強く言った沖田に土方は口を噤む。彼は幻想を抱くような人ではなかった。そうだ、鳥なんて何匹殺したか知れやしない。ほんの半年前、鳥になりたいだなんて沖田に言われたら土方は大笑いしていただろう。何の冗談だ、熱でもあるのかと。

「それに、鳥が考える事は、…きれいな事だけだ」
「すげぇ妄想だな」
「だって汚い事を知らないもん」

一呼吸置いて、沖田が言った。

「うらやましい…」

本当に羨ましそうに、妬ましいだとかそういう醜い心ではなく純粋に、子供が何の引き換えもなく欲しいものを口にするかのように沖田がそう言った。そう言った、後。儚く浮かべられた笑みが消え硬くやけに綺麗なけれど無表情な顔だけが残された。それでも心無しか唇だけ皮肉に笑みを刻んでいるかのようにも見える。

「でもきっと俺は鳥にはなれないよ」
「……」
「鳥になんて、なれやしないんだ」

不意に沖田が泣きそうな気がして土方は拳を握った。

「鳥になってもきっと、重くて飛べない」
「いっぱい背負ってるから」
「償いきれないほどの、罪を」

口を挟もうとして、けれども開いた口から何も言葉が出なかった。

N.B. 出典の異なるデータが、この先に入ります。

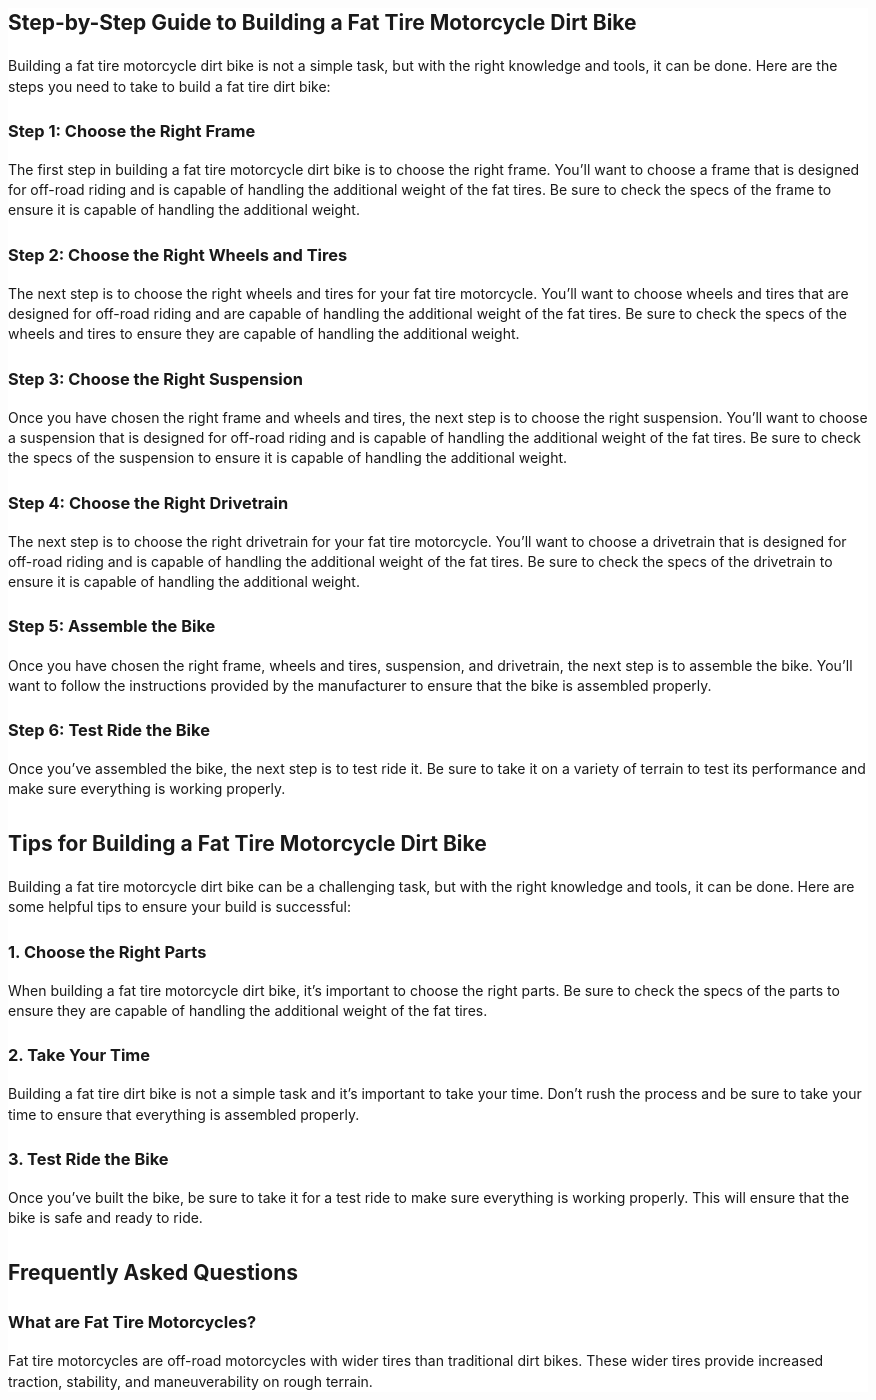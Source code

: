 <h2>Step-by-Step Guide to Building a Fat Tire Motorcycle Dirt Bike</h2>
Building a fat tire motorcycle dirt bike is not a simple task, but with the right knowledge and tools, it can be done. Here are the steps you need to take to build a fat tire dirt bike:

<h3>Step 1: Choose the Right Frame</h3>
The first step in building a fat tire motorcycle dirt bike is to choose the right frame. You’ll want to choose a frame that is designed for off-road riding and is capable of handling the additional weight of the fat tires. Be sure to check the specs of the frame to ensure it is capable of handling the additional weight.

<h3>Step 2: Choose the Right Wheels and Tires</h3>
The next step is to choose the right wheels and tires for your fat tire motorcycle. You’ll want to choose wheels and tires that are designed for off-road riding and are capable of handling the additional weight of the fat tires. Be sure to check the specs of the wheels and tires to ensure they are capable of handling the additional weight.

<h3>Step 3: Choose the Right Suspension</h3>
Once you have chosen the right frame and wheels and tires, the next step is to choose the right suspension. You’ll want to choose a suspension that is designed for off-road riding and is capable of handling the additional weight of the fat tires. Be sure to check the specs of the suspension to ensure it is capable of handling the additional weight.

<h3>Step 4: Choose the Right Drivetrain</h3>
The next step is to choose the right drivetrain for your fat tire motorcycle. You’ll want to choose a drivetrain that is designed for off-road riding and is capable of handling the additional weight of the fat tires. Be sure to check the specs of the drivetrain to ensure it is capable of handling the additional weight.

<h3>Step 5: Assemble the Bike</h3>
Once you have chosen the right frame, wheels and tires, suspension, and drivetrain, the next step is to assemble the bike. You’ll want to follow the instructions provided by the manufacturer to ensure that the bike is assembled properly.

<h3>Step 6: Test Ride the Bike</h3>
Once you’ve assembled the bike, the next step is to test ride it. Be sure to take it on a variety of terrain to test its performance and make sure everything is working properly.

<h2>Tips for Building a Fat Tire Motorcycle Dirt Bike</h2>
Building a fat tire motorcycle dirt bike can be a challenging task, but with the right knowledge and tools, it can be done. Here are some helpful tips to ensure your build is successful:

<h3>1. Choose the Right Parts</h3>
When building a fat tire motorcycle dirt bike, it’s important to choose the right parts. Be sure to check the specs of the parts to ensure they are capable of handling the additional weight of the fat tires.

<h3>2. Take Your Time</h3>
Building a fat tire dirt bike is not a simple task and it’s important to take your time. Don’t rush the process and be sure to take your time to ensure that everything is assembled properly.

<h3>3. Test Ride the Bike</h3>
Once you’ve built the bike, be sure to take it for a test ride to make sure everything is working properly. This will ensure that the bike is safe and ready to ride.

<h2>Frequently Asked Questions</h2>
<h3>What are Fat Tire Motorcycles?</h3>
Fat tire motorcycles are off-road motorcycles with wider tires than traditional dirt bikes. These wider tires provide increased traction, stability, and maneuverability on rough terrain.
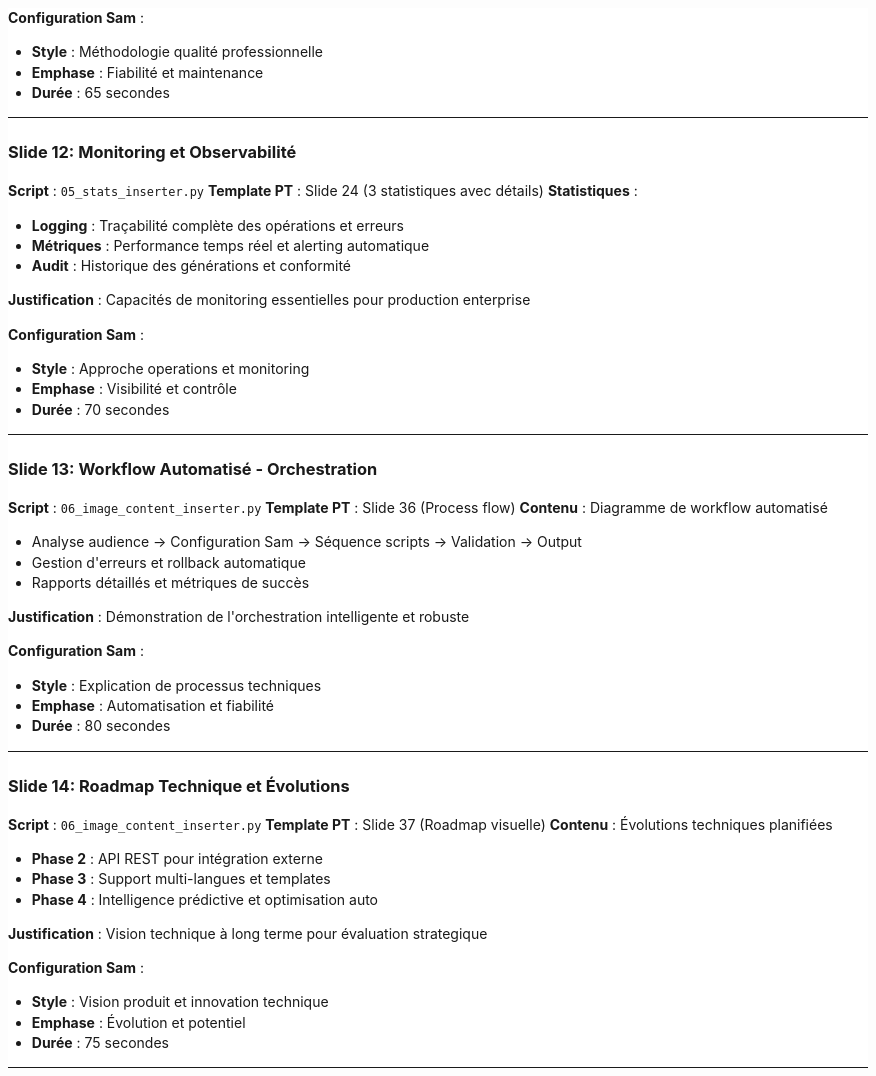 **Configuration Sam** :
- **Style** : Méthodologie qualité professionnelle
- **Emphase** : Fiabilité et maintenance
- **Durée** : 65 secondes

---

### Slide 12: Monitoring et Observabilité
**Script** : `05_stats_inserter.py`
**Template PT** : Slide 24 (3 statistiques avec détails)
**Statistiques** :
- **Logging** : Traçabilité complète des opérations et erreurs
- **Métriques** : Performance temps réel et alerting automatique
- **Audit** : Historique des générations et conformité

**Justification** : Capacités de monitoring essentielles pour production enterprise

**Configuration Sam** :
- **Style** : Approche operations et monitoring
- **Emphase** : Visibilité et contrôle
- **Durée** : 70 secondes

---

### Slide 13: Workflow Automatisé - Orchestration
**Script** : `06_image_content_inserter.py`
**Template PT** : Slide 36 (Process flow)
**Contenu** : Diagramme de workflow automatisé
- Analyse audience → Configuration Sam → Séquence scripts → Validation → Output
- Gestion d'erreurs et rollback automatique
- Rapports détaillés et métriques de succès

**Justification** : Démonstration de l'orchestration intelligente et robuste

**Configuration Sam** :
- **Style** : Explication de processus techniques
- **Emphase** : Automatisation et fiabilité
- **Durée** : 80 secondes

---

### Slide 14: Roadmap Technique et Évolutions
**Script** : `06_image_content_inserter.py`
**Template PT** : Slide 37 (Roadmap visuelle)
**Contenu** : Évolutions techniques planifiées
- **Phase 2** : API REST pour intégration externe
- **Phase 3** : Support multi-langues et templates
- **Phase 4** : Intelligence prédictive et optimisation auto

**Justification** : Vision technique à long terme pour évaluation strategique

**Configuration Sam** :
- **Style** : Vision produit et innovation technique
- **Emphase** : Évolution et potentiel
- **Durée** : 75 secondes

---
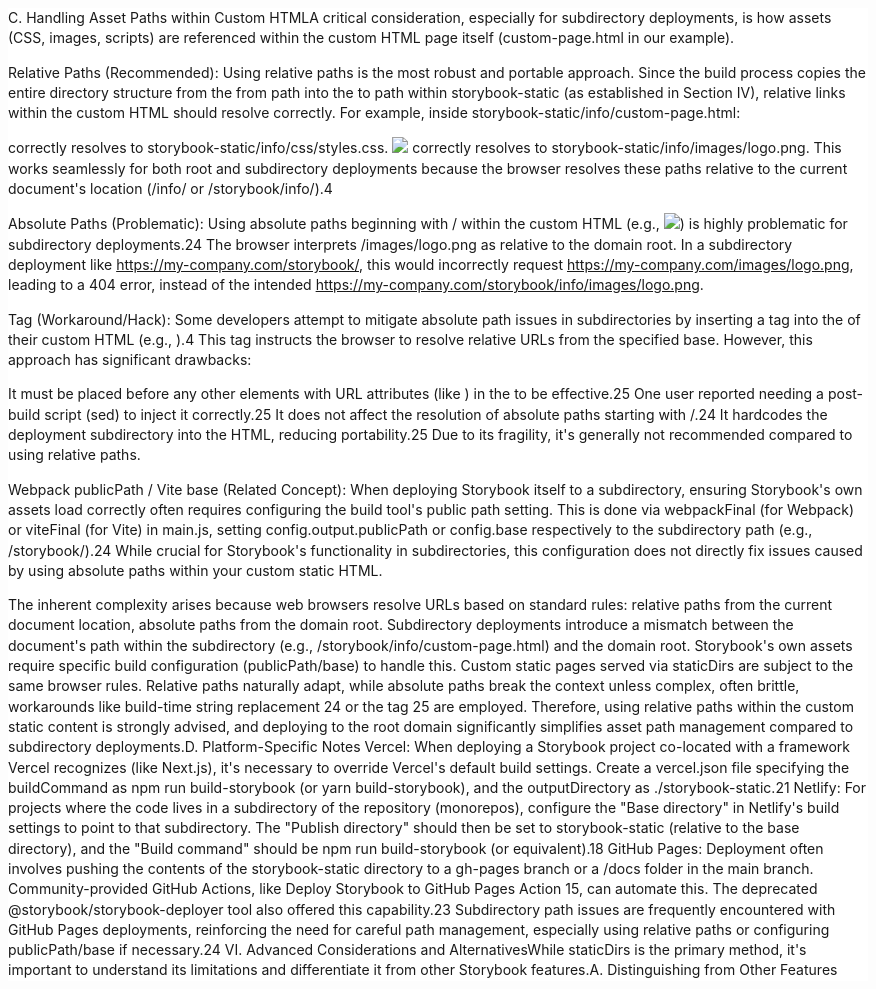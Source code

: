 C. Handling Asset Paths within Custom HTMLA critical consideration, especially for subdirectory deployments, is how assets (CSS, images, scripts) are referenced within the custom HTML page itself (custom-page.html in our example).

Relative Paths (Recommended): Using relative paths is the most robust and portable approach. Since the build process copies the entire directory structure from the from path into the to path within storybook-static (as established in Section IV), relative links within the custom HTML should resolve correctly. For example, inside storybook-static/info/custom-page.html:

<link rel="stylesheet" href="css/styles.css"> correctly resolves to storybook-static/info/css/styles.css.
<img src="images/logo.png"> correctly resolves to storybook-static/info/images/logo.png.
This works seamlessly for both root and subdirectory deployments because the browser resolves these paths relative to the current document's location (/info/ or /storybook/info/).4



Absolute Paths (Problematic): Using absolute paths beginning with / within the custom HTML (e.g., <img src="/images/logo.png">) is highly problematic for subdirectory deployments.24 The browser interprets /images/logo.png as relative to the domain root. In a subdirectory deployment like https://my-company.com/storybook/, this would incorrectly request https://my-company.com/images/logo.png, leading to a 404 error, instead of the intended https://my-company.com/storybook/info/images/logo.png.


<base> Tag (Workaround/Hack): Some developers attempt to mitigate absolute path issues in subdirectories by inserting a <base> tag into the <head> of their custom HTML (e.g., <base href="/storybook/info/">).4 This tag instructs the browser to resolve relative URLs from the specified base. However, this approach has significant drawbacks:

It must be placed before any other elements with URL attributes (like <link href="...">) in the <head> to be effective.25 One user reported needing a post-build script (sed) to inject it correctly.25
It does not affect the resolution of absolute paths starting with /.24
It hardcodes the deployment subdirectory into the HTML, reducing portability.25
Due to its fragility, it's generally not recommended compared to using relative paths.



Webpack publicPath / Vite base (Related Concept): When deploying Storybook itself to a subdirectory, ensuring Storybook's own assets load correctly often requires configuring the build tool's public path setting. This is done via webpackFinal (for Webpack) or viteFinal (for Vite) in main.js, setting config.output.publicPath or config.base respectively to the subdirectory path (e.g., /storybook/).24 While crucial for Storybook's functionality in subdirectories, this configuration does not directly fix issues caused by using absolute paths within your custom static HTML.

The inherent complexity arises because web browsers resolve URLs based on standard rules: relative paths from the current document location, absolute paths from the domain root. Subdirectory deployments introduce a mismatch between the document's path within the subdirectory (e.g., /storybook/info/custom-page.html) and the domain root. Storybook's own assets require specific build configuration (publicPath/base) to handle this. Custom static pages served via staticDirs are subject to the same browser rules. Relative paths naturally adapt, while absolute paths break the context unless complex, often brittle, workarounds like build-time string replacement 24 or the <base> tag 25 are employed. Therefore, using relative paths within the custom static content is strongly advised, and deploying to the root domain significantly simplifies asset path management compared to subdirectory deployments.D. Platform-Specific Notes
Vercel: When deploying a Storybook project co-located with a framework Vercel recognizes (like Next.js), it's necessary to override Vercel's default build settings. Create a vercel.json file specifying the buildCommand as npm run build-storybook (or yarn build-storybook), and the outputDirectory as ./storybook-static.21
Netlify: For projects where the code lives in a subdirectory of the repository (monorepos), configure the "Base directory" in Netlify's build settings to point to that subdirectory. The "Publish directory" should then be set to storybook-static (relative to the base directory), and the "Build command" should be npm run build-storybook (or equivalent).18
GitHub Pages: Deployment often involves pushing the contents of the storybook-static directory to a gh-pages branch or a /docs folder in the main branch. Community-provided GitHub Actions, like Deploy Storybook to GitHub Pages Action 15, can automate this. The deprecated @storybook/storybook-deployer tool also offered this capability.23 Subdirectory path issues are frequently encountered with GitHub Pages deployments, reinforcing the need for careful path management, especially using relative paths or configuring publicPath/base if necessary.24
VI. Advanced Considerations and AlternativesWhile staticDirs is the primary method, it's important to understand its limitations and differentiate it from other Storybook features.A. Distinguishing from Other Features
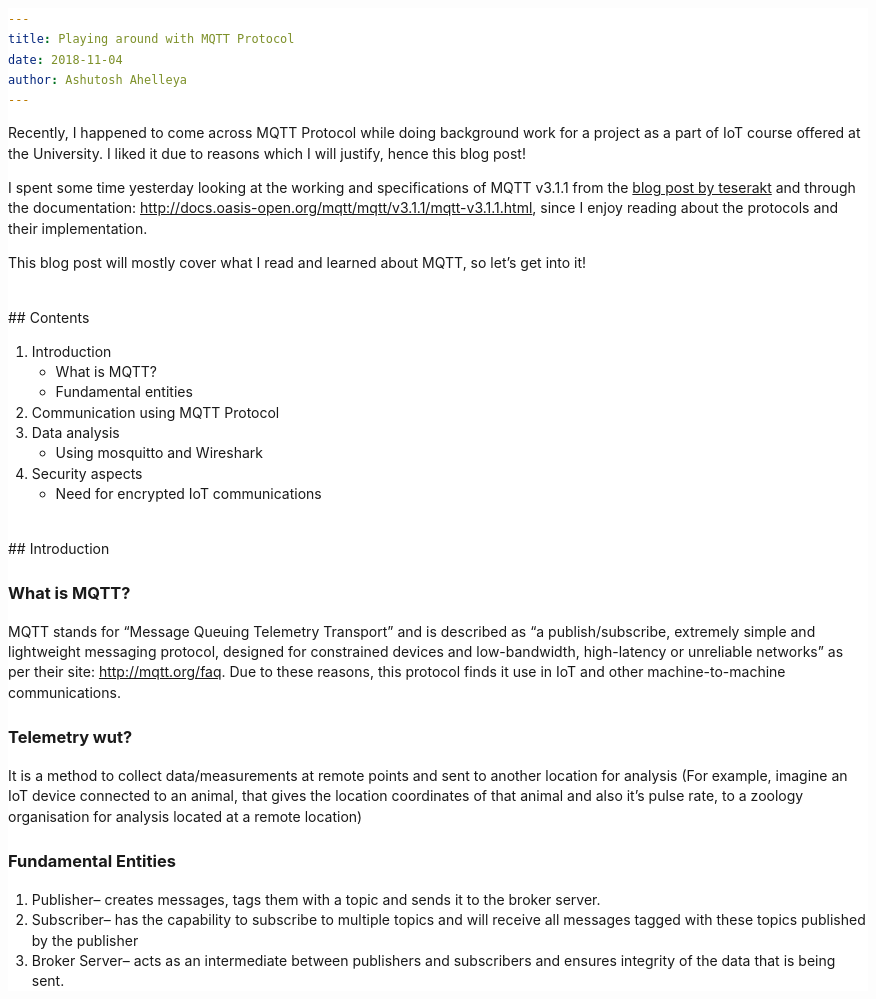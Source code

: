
 ```yaml
---
title: Playing around with MQTT Protocol
date: 2018-11-04
author: Ashutosh Ahelleya
---
```


Recently, I happened to come across MQTT Protocol while doing background work for a project as a part of IoT course offered at the University. I liked it due to reasons which I will justify, hence this blog post!

I spent some time yesterday looking at the working and specifications of MQTT v3.1.1 from the [blog post by teserakt](https://blog.teserakt.io/2018/11/01/introduction-to-mqtt/) and through the documentation: http://docs.oasis-open.org/mqtt/mqtt/v3.1.1/mqtt-v3.1.1.html, since I enjoy reading about the protocols and their implementation.

This blog post will mostly cover what I read and learned about MQTT, so let’s get into it!

<br>
## Contents

 1. Introduction
    + What is MQTT?
    + Fundamental entities
 2. Communication using MQTT Protocol
 3. Data analysis
    + Using mosquitto and Wireshark
 4. Security aspects
    + Need for encrypted IoT communications

<br>
## Introduction

### What is MQTT?
MQTT stands for “Message Queuing Telemetry Transport” and is described as “a publish/subscribe, extremely simple and lightweight messaging protocol, designed for constrained devices and low-bandwidth, high-latency or unreliable networks” as per their site: http://mqtt.org/faq. Due to these reasons, this protocol finds it use in IoT and other machine-to-machine communications.

### Telemetry wut?
It is a method to collect data/measurements at remote points and sent to another location for analysis (For example, imagine an IoT device connected to an animal, that gives the location coordinates of that animal and also it’s pulse rate, to a zoology organisation for analysis located at a remote location)

### Fundamental Entities

 1. Publisher– creates messages, tags them with a topic and sends it to the broker server.
 2. Subscriber– has the capability to subscribe to multiple topics and will receive all messages tagged with these topics published by the publisher
 3. Broker Server– acts as an intermediate between publishers and subscribers and ensures integrity of the data that is being sent.
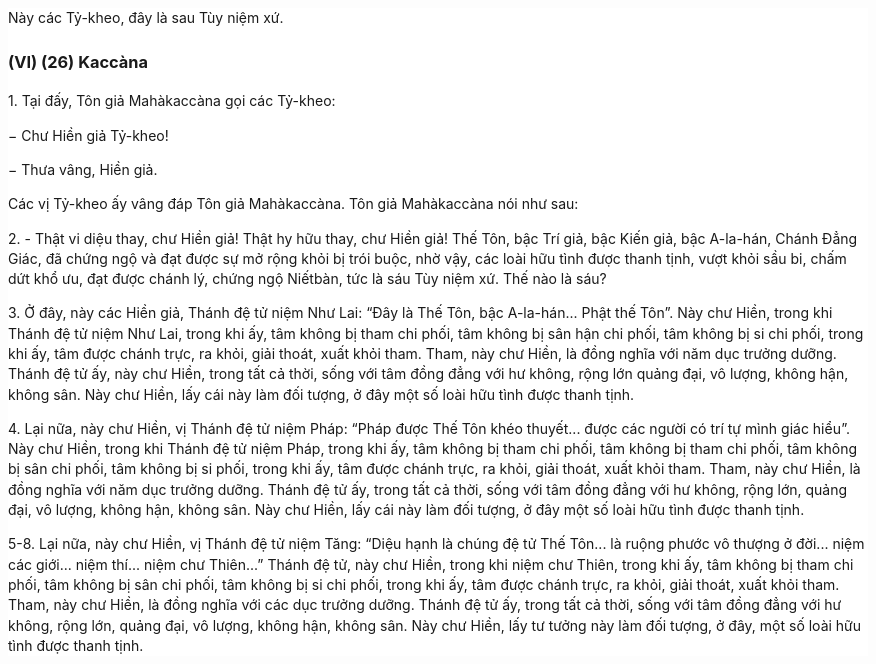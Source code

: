 Này các Tỷ-kheo, đây là sau Tùy niệm xứ.


### (VI) (26) Kaccàna

1\. Tại đấy, Tôn giả Mahàkaccàna gọi các Tỷ-kheo:

− Chư Hiền giả Tỷ-kheo!

− Thưa vâng, Hiền giả.

Các vị Tỷ-kheo ấy vâng đáp Tôn giả Mahàkaccàna. Tôn giả Mahàkaccàna nói như sau:

2\. - Thật vi diệu thay, chư Hiền giả! Thật hy hữu thay, chư Hiền giả! Thế Tôn, bậc Trí giả, bậc Kiến giả,
bậc A-la-hán, Chánh Ðẳng Giác, đã chứng ngộ và đạt được sự mở rộng khỏi bị trói buộc, nhờ vậy, các
loài hữu tình được thanh tịnh, vượt khỏi sầu bi, chấm dứt khổ ưu, đạt được chánh lý, chứng ngộ Niếtbàn, tức là sáu Tùy niệm xứ. Thế nào là sáu?

3\. Ở đây, này các Hiền giả, Thánh đệ tử niệm Như Lai: “Ðây là Thế Tôn, bậc A-la-hán... Phật thế Tôn”.
Này chư Hiền, trong khi Thánh đệ tử niệm Như Lai, trong khi ấy, tâm không bị tham chi phối, tâm
không bị sân hận chi phối, tâm không bị si chi phối, trong khi ấy, tâm được chánh trực, ra khỏi, giải
thoát, xuất khỏi tham. Tham, này chư Hiền, là đồng nghĩa với năm dục trưởng dưỡng. Thánh đệ tử ấy,
này chư Hiền, trong tất cả thời, sống với tâm đồng đẳng với hư không, rộng lớn quảng đại, vô lượng,
không hận, không sân. Này chư Hiền, lấy cái này làm đối tượng, ở đây một số loài hữu tình được thanh
tịnh.

4\. Lại nữa, này chư Hiền, vị Thánh đệ tử niệm Pháp: “Pháp được Thế Tôn khéo thuyết... được các người
có trí tự mình giác hiểu”. Này chư Hiền, trong khi Thánh đệ tử niệm Pháp, trong khi ấy, tâm không bị
tham chi phối, tâm không bị tham chi phối, tâm không bị sân chi phối, tâm không bị si phối, trong khi
ấy, tâm được chánh trực, ra khỏi, giải thoát, xuất khỏi tham. Tham, này chư Hiền, là đồng nghĩa với năm
dục trưởng dưỡng. Thánh đệ tử ấy, trong tất cả thời, sống với tâm đồng đẳng với hư không, rộng lớn,
quảng đại, vô lượng, không hận, không sân. Này chư Hiền, lấy cái này làm đối tượng, ở đây một số loài
hữu tình được thanh tịnh.

5-8. Lại nữa, này chư Hiền, vị Thánh đệ tử niệm Tăng: “Diệu hạnh là chúng đệ tử Thế Tôn... là ruộng
phước vô thượng ở đời... niệm các giới... niệm thí... niệm chư Thiên...” Thánh đệ tử, này chư Hiền, trong
khi niệm chư Thiên, trong khi ấy, tâm không bị tham chi phối, tâm không bị sân chi phối, tâm không bị
si chi phối, trong khi ấy, tâm được chánh trực, ra khỏi, giải thoát, xuất khỏi tham. Tham, này chư Hiền,
là đồng nghĩa với các dục trưởng dưỡng. Thánh đệ tử ấy, trong tất cả thời, sống với tâm đồng đẳng với
hư không, rộng lớn, quảng đại, vô lượng, không hận, không sân. Này chư Hiền, lấy tư tưởng này làm đối
tượng, ở đây, một số loài hữu tình được thanh tịnh.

気の利いた言葉一つ出てこない自分が憎かった。彼を安心させれる言葉はないのか。彼の心が落ち着く言葉はないのか。何も 浮かばない。出てくる言葉全てが薄っぺらく偽善に満ちているような気がして。何も言わない土方のその代わりに沖田が淡々と喋る。

「だからもう少し、生きたいと思うんでさァ」
「鳥になりたい、と、思っていられる今が俺の最後の幸せの時だ」
「もうすぐ俺は何も考えられなくなる」
「鳥になりたい、鳥になりたい、鳥になりたい」
「鳥になる自分を思い描いて、想像して、」
「楽しめる。それだけで俺は十分だ」

そう言って目を瞑ってそれからゆっくり、けれどまっすぐに土方を見て沖田が口を開いた。何とも言い難い表情をして。

「ごめんね土方さんつまらない話を聞かせてしまって」
「…べつに」
「やだなァ土方さん…泣かないでくだせぇよ辛気くせェなァ」
「……ないてるのは」

お前だろ


言えずに土方は微笑んでいる沖田の顔に驚くほど不釣合いに流れる涙を舐めた。